▶ To do
Gather all lines in the data that hold the string "Cure".

▶ Stored data

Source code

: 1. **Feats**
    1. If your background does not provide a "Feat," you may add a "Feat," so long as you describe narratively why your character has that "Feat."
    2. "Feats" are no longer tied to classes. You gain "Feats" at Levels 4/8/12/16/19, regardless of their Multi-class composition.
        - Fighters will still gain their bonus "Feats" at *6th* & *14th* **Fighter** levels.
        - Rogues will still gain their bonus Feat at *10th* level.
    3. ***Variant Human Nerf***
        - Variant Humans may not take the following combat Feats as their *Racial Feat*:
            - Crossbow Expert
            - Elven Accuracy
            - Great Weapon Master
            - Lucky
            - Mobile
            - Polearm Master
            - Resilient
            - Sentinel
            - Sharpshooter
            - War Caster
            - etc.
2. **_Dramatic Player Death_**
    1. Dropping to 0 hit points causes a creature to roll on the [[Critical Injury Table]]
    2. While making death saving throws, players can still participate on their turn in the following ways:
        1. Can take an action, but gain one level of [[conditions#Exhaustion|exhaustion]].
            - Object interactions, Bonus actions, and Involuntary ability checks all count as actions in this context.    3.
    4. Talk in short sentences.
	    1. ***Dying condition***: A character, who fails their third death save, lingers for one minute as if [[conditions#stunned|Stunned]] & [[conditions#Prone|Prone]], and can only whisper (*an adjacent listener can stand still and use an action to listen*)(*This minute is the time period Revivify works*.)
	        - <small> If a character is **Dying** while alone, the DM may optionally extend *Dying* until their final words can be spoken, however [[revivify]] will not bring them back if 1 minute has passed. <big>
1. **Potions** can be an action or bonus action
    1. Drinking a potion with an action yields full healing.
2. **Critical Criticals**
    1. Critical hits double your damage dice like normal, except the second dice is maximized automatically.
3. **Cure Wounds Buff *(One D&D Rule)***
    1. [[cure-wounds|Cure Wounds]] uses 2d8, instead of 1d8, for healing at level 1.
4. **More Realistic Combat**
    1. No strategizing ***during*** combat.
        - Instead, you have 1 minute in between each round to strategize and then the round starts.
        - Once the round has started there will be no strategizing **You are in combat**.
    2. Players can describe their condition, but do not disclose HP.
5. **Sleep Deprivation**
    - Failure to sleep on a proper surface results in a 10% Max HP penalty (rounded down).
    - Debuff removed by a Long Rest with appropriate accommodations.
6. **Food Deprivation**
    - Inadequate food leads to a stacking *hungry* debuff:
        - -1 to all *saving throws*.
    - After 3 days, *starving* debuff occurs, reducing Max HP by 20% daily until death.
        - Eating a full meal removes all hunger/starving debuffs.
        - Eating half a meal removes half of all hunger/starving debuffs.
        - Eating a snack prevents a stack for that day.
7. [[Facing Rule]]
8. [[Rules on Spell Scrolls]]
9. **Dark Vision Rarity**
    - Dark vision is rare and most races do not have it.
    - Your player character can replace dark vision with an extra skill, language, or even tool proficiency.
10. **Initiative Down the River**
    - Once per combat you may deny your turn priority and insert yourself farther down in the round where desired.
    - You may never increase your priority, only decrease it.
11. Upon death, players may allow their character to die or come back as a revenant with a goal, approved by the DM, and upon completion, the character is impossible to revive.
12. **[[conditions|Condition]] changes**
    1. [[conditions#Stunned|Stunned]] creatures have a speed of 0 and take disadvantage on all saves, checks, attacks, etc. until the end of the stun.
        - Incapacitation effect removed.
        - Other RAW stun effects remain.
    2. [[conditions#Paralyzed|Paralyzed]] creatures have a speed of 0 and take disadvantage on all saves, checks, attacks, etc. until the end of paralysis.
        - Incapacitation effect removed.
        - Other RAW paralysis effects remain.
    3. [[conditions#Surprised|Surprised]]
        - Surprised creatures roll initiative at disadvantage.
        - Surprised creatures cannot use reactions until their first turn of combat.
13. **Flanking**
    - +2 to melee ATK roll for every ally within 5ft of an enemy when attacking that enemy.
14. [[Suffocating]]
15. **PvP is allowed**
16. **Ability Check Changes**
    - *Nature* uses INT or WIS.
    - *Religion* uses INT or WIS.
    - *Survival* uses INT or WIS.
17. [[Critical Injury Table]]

▶ Problem solution
3. **Cure Wounds Buff *(One D&D Rule)***
    1. [[cure-wounds|Cure Wounds]] uses 2d8, instead of 1d8, for healing at level 1.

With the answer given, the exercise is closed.